Geologic Podcast #251 – Coincidence Transcript

I saw an interesting web site–no, a little blog post. There’s a place called The Odds Must Be Crazy. We’ll try to link to that in the show notes. But someone went onto The Odds Must Be Crazy–Brian H–he wrote this. He said, “I was listening to George Hrab’s podcast (episode 240) on my iPod while heading out to one of my familiar lunch spots in Santa Monica, California. In this episode George did a bit called the History Chunk where he tells what happened on this particular date in history, usually in chronological order, and the makes some kind of joke about it. He mentions how in 1982, boxer Duk Koo Kim died after a bout with Ray ‘Boom Boom’ Mancini. Thirty seconds later I see Ray ‘Boom Boom’ Mancini having lunch in the very restaurant I was walking into.  I clandestinely snapped his picture.”
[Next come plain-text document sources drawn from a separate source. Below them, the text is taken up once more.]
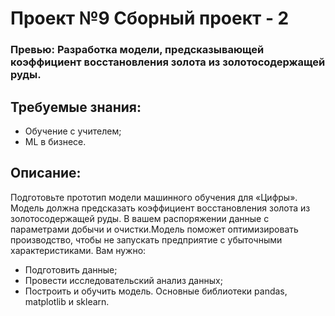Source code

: # Проект №9 Сборный проект - 2


### Превью: Разработка модели, предсказывающей коэффициент восстановления золота из золотосодержащей руды.

## Требуемые знания:
- Обучение с учителем;
- ML в бизнесе.

## Описание:
Подготовьте прототип модели машинного обучения для «Цифры». Модель должна предсказать коэффициент восстановления золота из золотосодержащей руды. 
В вашем распоряжении данные с параметрами добычи и очистки.Модель поможет оптимизировать производство, чтобы не запускать предприятие с убыточными характеристиками. 
Вам нужно:
- Подготовить данные;
- Провести исследовательский анализ данных;
- Построить и обучить модель. Основные библиотеки pandas, matplotlib и sklearn.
This site is really interesting, and it talks about sort of the odds of things happening and how it can seem that the odds of something must be so astronomical that there must be some kind of a sign. So this Brian was listening to the show, I say “Boom Boom” Mancini, he looks up, and there’s “Boom Boom” Mancini. Now how could we calculate the odds of that occurring? I don’t know, but they’re astronomical. They’re astronomical. And yet if you think, “how many people that listen to the show didn’t see Ray ‘Boom Boom’ Mancini when I said it?”, that would help to demonstrate the odds being not quite as horrifically set against as you might imagine.